From the leads of this workstream
As clinicians we sense that the number of outpatient and emergency referrals is increasing. Those of us who are longer in the tooth might say “it was not this busy when I started working here”. But has activity changed or we just forming memories based on peaks in activity?
Predicting the future is generally considered an uncertain and unrewarding business. Perhaps. But as clinicians we are constantly judging what is likely to happen. Every working day we try to anticipate what is going to happen with a patient over the next few hours, days, and weeks. Data (from tests) often form an important part of our forecasting. We are used to working in an environment where there are rarely any absolutes, and where there is always some risk things won’t go to plan. We work as a team and blend experience with evidence, and then make assessments for each individual to come up with a relative risk for what might happen. We put in safety netting and then monitor the situation and see what happens. In a way Paediatrics 2040 is a similar process.
Lord Kelvin famously said words to the effect that if you can measure what you are speaking about, then you can know something about it. For this reason, the Paediatrics 2040 programme included an extensive data collection workstream. We aimed to collect data from the four nations on both outpatient/scheduled and emergency/unscheduled referrals to paediatric services and also paediatric “footfall” in general practice and emergency departments.
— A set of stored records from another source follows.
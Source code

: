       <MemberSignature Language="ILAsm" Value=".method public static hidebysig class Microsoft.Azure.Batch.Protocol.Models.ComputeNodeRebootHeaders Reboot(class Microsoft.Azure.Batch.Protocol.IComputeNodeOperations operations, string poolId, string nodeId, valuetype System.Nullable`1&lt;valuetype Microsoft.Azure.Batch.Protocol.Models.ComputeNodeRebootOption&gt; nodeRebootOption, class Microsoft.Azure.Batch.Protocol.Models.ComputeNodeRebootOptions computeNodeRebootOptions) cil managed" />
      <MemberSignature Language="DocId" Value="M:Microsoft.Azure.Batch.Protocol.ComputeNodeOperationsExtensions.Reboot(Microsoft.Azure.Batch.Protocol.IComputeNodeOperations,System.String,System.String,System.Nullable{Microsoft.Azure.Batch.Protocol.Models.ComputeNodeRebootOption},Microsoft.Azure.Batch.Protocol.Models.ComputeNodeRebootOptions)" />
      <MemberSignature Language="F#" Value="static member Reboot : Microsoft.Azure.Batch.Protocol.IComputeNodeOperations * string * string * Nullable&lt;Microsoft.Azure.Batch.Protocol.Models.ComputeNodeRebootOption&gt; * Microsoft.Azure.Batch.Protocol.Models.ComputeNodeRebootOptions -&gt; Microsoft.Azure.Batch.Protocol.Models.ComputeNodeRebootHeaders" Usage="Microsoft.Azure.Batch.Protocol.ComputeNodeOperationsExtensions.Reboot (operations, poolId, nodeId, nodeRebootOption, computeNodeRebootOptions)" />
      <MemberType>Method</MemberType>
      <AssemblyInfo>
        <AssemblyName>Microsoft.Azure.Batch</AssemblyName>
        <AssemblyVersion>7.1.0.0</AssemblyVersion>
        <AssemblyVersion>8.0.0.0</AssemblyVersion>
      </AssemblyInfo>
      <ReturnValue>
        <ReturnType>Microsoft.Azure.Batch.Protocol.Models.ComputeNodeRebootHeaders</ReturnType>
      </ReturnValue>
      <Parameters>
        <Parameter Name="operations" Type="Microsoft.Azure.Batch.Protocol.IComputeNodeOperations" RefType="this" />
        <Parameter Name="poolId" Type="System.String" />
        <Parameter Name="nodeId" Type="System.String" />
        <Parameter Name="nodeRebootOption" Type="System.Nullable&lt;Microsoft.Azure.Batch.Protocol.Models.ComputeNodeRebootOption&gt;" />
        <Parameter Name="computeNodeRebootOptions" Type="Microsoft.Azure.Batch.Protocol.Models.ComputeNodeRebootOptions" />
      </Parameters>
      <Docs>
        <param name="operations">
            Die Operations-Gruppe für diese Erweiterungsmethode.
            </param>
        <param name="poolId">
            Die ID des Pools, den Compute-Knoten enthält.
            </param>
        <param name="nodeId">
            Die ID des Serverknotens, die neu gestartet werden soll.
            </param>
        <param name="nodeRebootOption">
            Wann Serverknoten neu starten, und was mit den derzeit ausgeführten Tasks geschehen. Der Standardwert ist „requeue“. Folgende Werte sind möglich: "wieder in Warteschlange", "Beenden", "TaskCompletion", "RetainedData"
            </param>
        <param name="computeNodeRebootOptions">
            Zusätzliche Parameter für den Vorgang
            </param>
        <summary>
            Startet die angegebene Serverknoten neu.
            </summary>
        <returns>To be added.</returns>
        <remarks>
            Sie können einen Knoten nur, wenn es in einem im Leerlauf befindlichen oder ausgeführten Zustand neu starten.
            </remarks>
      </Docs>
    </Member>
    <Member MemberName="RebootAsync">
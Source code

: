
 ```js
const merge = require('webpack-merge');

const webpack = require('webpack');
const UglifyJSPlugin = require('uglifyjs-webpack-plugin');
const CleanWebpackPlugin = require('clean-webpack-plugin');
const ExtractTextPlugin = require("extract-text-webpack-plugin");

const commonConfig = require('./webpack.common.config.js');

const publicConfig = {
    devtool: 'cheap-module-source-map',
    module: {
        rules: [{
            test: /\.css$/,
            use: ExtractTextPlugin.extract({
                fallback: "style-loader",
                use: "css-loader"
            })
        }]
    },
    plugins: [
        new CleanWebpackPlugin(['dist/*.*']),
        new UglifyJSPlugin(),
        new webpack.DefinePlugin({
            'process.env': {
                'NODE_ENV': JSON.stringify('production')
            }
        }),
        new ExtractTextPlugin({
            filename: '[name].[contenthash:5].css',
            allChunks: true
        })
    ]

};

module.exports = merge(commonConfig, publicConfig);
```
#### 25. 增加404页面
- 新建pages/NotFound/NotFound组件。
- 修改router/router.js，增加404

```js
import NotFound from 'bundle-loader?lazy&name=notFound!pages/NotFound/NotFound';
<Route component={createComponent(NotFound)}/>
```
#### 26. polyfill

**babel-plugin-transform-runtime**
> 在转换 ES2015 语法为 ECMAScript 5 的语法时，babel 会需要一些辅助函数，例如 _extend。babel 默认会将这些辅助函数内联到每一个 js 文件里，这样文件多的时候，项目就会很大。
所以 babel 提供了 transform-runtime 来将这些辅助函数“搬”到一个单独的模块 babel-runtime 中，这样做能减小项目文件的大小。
The past provides us with the only real indicator of what the future might be like. Projections from this are imperfect but the best we have. We’ve studied change in burden of disease and healthcare activity over the past two decades and used this to forecast the most likely situation in 2040. We sought to study changing trends in activity by age and deprivation and also between regions and nations.
Nothing ever stays the same and activity across the broad spectrum of child health activity is changing. The multiple drivers for change include health-seeking behaviour, changes in unscheduled care pathways, an ever-increasing workload in primary care, increasing complexity of patients, increasing treatment options and changes in secondary care services (including working practices). This change is likely to accelerate in the coming years and Paediatrics 2040 allows RCPCH and its members to be more proactive in planning and less reactive.
Professor Russell Viner, Co-Chair of the Paediatrics 2040 Data Workstream and President, RCPCH
Professor Steve Turner, Co-Chair of the Paediatrics 2040 Data Workstream
Alison Firth, Paediatrics 2040 Project Manager, RCPCH
From RCPCH&Us, the voice of children, young people and families
We think data is important, it helps you to know when a service or person is doing really well, or when they might need some help to improve, or when things like the pandemic happens, it tells you what we are not using any more. It can be hard deciding what data is useful though.
“Would rather wait it out [the pandemic] than go for help so not to burden the NHS” RCPCH &Us 2020, England
We think there are different types of data that could be kept so that you know what the service is like from our point of view too, like data on how many children and young people are involved in service improvement, whether students have been able to sign up with health services at home and at uni, or data about how many different ways and different people get to share their ideas and give feedback about services or the doctors.
“There should be a youth doctor who can deal with complaints from young people” RCPCH &Us 2021, Northern Ireland
We also think there should be more data collected about different topics like how many doctors get mental health first aid training, or about the things that make us unique and not just about our condition like if we are from a different background like we are trans or from a black background.